* _AIM OF THE TASK_: Make a verbatim transcription of the records, without the pictures.

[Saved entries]

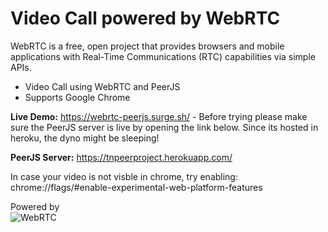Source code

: # Video Call powered by WebRTC

WebRTC is a free, open project that provides browsers and mobile applications with Real-Time Communications (RTC) capabilities via simple APIs.

- Video Call using WebRTC and PeerJS
- Supports Google Chrome

**Live Demo:** https://webrtc-peerjs.surge.sh/ - Before trying please make sure the PeerJS server is live by opening the link below. Since its hosted in heroku, the dyno might be sleeping!

**PeerJS Server:** https://tnpeerproject.herokuapp.com/

In case your video is not visble in chrome, try enabling: chrome://flags/#enable-experimental-web-platform-features

Powered by <br/>
![WebRTC](https://webrtc.org/assets/images/webrtc-logo-horiz-retro-750x140.png)
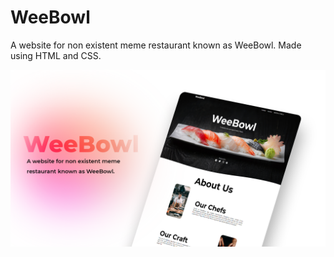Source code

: # WeeBowl
A website for non existent meme restaurant known as WeeBowl. Made using HTML and CSS.

![gif of Banner](https://github.com/rohan-musk/WeeBowl/blob/main/imgs/Weebowl.png)
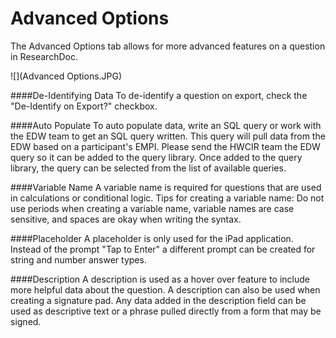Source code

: # Advanced Options

The Advanced Options tab allows for more advanced features on a question in ResearchDoc.

![](Advanced Options.JPG)

####De-Identifying Data
To de-identify a question on export, check the "De-Identify on Export?" checkbox.

####Auto Populate
To auto populate data, write an SQL query or work with the EDW team to get an SQL query written. This query will pull data from the EDW based on a participant's EMPI. Please send the HWCIR team the EDW query so it can be added to the query library. Once added to the query library, the query can be selected from the list of available queries.

####Variable Name
A variable name is required for questions that are used in calculations or conditional logic.
Tips for creating a variable name: Do not use periods when creating a variable name, variable names are case sensitive, and spaces are okay when writing the syntax.


####Placeholder
A placeholder is only used for the iPad application. Instead of the prompt "Tap to Enter" a different prompt can be created for string and number answer types.

####Description
A description is used as a hover over feature to include more helpful data about the question. A description can also be used when creating a signature pad. Any data added in the description field can be used as descriptive text or a phrase pulled directly from a form that may be signed.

* _PROBLEM SOLUTION_:
Source code

: # Video Call powered by WebRTC

WebRTC is a free, open project that provides browsers and mobile applications with Real-Time Communications (RTC) capabilities via simple APIs.

- Video Call using WebRTC and PeerJS
- Supports Google Chrome

**Live Demo:** https://webrtc-peerjs.surge.sh/ - Before trying please make sure the PeerJS server is live by opening the link below. Since its hosted in heroku, the dyno might be sleeping!

**PeerJS Server:** https://tnpeerproject.herokuapp.com/

In case your video is not visble in chrome, try enabling: chrome://flags/#enable-experimental-web-platform-features

Powered by <br/>
![WebRTC](https://webrtc.org/assets/images/webrtc-logo-horiz-retro-750x140.png)
Source code

: # WeeBowl
A website for non existent meme restaurant known as WeeBowl. Made using HTML and CSS.

![gif of Banner](https://github.com/rohan-musk/WeeBowl/blob/main/imgs/Weebowl.png)
Source code

: # Advanced Options

The Advanced Options tab allows for more advanced features on a question in ResearchDoc.

![](Advanced Options.JPG)

####De-Identifying Data
To de-identify a question on export, check the "De-Identify on Export?" checkbox.

####Auto Populate
To auto populate data, write an SQL query or work with the EDW team to get an SQL query written. This query will pull data from the EDW based on a participant's EMPI. Please send the HWCIR team the EDW query so it can be added to the query library. Once added to the query library, the query can be selected from the list of available queries.

####Variable Name
A variable name is required for questions that are used in calculations or conditional logic.
Tips for creating a variable name: Do not use periods when creating a variable name, variable names are case sensitive, and spaces are okay when writing the syntax.


####Placeholder
A placeholder is only used for the iPad application. Instead of the prompt "Tap to Enter" a different prompt can be created for string and number answer types.

####Description
A description is used as a hover over feature to include more helpful data about the question. A description can also be used when creating a signature pad. Any data added in the description field can be used as descriptive text or a phrase pulled directly from a form that may be signed.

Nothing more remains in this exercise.